DAT203x Data Science and Machine Learning Essentials

Intro

Key Points

Data science is about using data to make decisions that drive actions.
Data science involves:

Finding data
Acquiring data
Cleaning and transforming data
Understanding relationships in data
Delivering value from data

Predictive analytics is about using past data to predict future values.
Prescriptive analytics is about using those predictions to drive decisions.

Data Science Process

Key Points

The data science process involves:

Data selection.
Preprocessing.
Transformation.
Data Mining.
Interpretation and evaluation.

It is an iterative process in which some, or all, steps may be repeated.

Intro to Machine Learning

Key Points

Classification and Regression

Classification and regression use data with known values to train a machine learning model so that it can identify unknown values for other data entities with similar attributes.
Classification is used to identify Boolean (True/False) values. Regression is used to identify real numeric values. So a question like "In this a chair?" is a classification problem, while "How much does this person earn?" is a regression problem.
Both classification and regression are examples of supervised learning, in which a machine learning model is trained using a set of existing, known data values. The basic principle is as follows:

Define data entities based on a collection (or vector) of numeric variables (which we call features) and a single predictable value (which we call a label). In classification, the label has a value of -1 for False and +1 for True.
Assemble a training set of data that contains many entities with known feature and label values - we call the set of feature values x and the label value y.
Use the training set and a classification or regression algorithm to train a machine learning model to determine a function (which we call f) that operates on x to produce y.
The trained model can now use the function f(x)=y to calculate the label (y) for new entities based on their feature values (x). In classification, if y is positive, the label is True; if y is negative, the label is False. The function can be visualized as a line on a chart, showing the predicted y value for a given x value. The predicted values should be close to the actual known values for the training set, as shown in figure 1 below.
You can evaluate the model by applying it to a set of test data with known label (y) values.
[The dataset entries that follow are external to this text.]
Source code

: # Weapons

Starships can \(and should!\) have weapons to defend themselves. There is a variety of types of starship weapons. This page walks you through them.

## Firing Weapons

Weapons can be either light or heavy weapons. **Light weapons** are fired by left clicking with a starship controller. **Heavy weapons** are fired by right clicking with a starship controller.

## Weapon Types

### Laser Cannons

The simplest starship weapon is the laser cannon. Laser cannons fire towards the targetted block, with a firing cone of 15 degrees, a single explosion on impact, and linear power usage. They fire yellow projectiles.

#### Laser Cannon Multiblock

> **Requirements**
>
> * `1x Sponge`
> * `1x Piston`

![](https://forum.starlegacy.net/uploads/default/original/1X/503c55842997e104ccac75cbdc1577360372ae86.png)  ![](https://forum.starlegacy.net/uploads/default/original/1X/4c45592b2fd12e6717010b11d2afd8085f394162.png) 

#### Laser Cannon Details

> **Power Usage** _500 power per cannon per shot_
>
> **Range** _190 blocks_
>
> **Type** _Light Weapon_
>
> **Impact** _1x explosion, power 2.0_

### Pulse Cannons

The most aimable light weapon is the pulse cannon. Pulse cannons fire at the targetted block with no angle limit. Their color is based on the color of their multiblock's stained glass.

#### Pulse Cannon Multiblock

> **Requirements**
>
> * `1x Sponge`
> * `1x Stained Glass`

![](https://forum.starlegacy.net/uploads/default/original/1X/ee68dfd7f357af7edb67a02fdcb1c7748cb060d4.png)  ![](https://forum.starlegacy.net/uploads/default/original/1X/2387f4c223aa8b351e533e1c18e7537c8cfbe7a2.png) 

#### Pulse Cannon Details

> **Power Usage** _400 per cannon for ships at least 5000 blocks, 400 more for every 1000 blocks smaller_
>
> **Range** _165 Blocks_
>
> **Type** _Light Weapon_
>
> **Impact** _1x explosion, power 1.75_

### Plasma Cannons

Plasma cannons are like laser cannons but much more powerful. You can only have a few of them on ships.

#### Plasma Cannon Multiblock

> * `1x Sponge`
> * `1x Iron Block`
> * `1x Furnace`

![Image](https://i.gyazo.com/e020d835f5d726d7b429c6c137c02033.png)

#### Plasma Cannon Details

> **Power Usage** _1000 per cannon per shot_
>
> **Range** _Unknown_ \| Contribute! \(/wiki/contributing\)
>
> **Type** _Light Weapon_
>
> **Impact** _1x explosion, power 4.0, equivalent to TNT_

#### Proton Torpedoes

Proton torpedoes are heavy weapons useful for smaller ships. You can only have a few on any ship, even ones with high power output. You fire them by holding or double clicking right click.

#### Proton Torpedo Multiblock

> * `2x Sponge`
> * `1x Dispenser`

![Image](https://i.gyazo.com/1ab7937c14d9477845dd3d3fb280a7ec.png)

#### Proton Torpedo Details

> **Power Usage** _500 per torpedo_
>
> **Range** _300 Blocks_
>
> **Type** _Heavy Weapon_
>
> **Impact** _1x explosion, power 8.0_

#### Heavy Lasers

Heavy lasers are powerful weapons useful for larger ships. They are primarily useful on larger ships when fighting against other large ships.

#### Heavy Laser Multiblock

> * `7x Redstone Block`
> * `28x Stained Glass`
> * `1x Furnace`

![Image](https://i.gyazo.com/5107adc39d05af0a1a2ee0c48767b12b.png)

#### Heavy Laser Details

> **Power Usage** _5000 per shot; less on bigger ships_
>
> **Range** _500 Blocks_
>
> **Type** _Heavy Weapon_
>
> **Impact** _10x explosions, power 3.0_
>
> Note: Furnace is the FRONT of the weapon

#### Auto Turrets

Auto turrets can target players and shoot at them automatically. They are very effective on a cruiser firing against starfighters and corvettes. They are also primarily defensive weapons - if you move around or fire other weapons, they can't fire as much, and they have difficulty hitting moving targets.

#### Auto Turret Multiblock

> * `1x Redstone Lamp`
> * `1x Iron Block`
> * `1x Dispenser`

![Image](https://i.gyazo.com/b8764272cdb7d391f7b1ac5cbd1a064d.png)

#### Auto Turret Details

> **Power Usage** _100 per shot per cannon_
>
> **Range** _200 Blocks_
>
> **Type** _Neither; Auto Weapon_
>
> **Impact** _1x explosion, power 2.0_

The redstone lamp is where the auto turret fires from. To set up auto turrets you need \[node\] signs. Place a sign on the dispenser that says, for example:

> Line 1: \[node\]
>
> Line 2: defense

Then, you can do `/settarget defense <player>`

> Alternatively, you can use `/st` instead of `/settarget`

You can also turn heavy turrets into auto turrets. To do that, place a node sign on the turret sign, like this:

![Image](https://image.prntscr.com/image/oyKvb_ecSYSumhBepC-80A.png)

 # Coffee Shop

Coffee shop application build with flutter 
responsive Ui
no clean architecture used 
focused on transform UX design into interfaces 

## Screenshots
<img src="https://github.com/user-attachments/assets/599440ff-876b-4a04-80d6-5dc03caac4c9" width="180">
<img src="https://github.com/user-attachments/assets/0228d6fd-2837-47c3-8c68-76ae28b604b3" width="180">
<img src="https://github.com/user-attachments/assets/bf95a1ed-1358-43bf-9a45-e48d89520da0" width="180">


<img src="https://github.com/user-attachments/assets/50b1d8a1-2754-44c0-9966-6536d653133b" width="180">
The accuracy of the model can be validated by comparing the value calculated by f(x) with the known value for y, as shown in figure 2.


Figure 1: A trained model	Figure 2: A validated model

In a supervised learning model, the goal is to produce a function that accurately calculates the known label values for the training set, but which is also generalized enough to predict accurately for known values in a test set (and for unknown values in production data). Functions that only work accurately with the training data are referred to as "over-fitted", and functions that are too general and don't match the training data closely enough are referred to as "under-fitted". In general, the best functions are ones that are complex enough to accurately reflect the overall trend of the training data, but which are simple enough to calculate accurate values for unknown labels.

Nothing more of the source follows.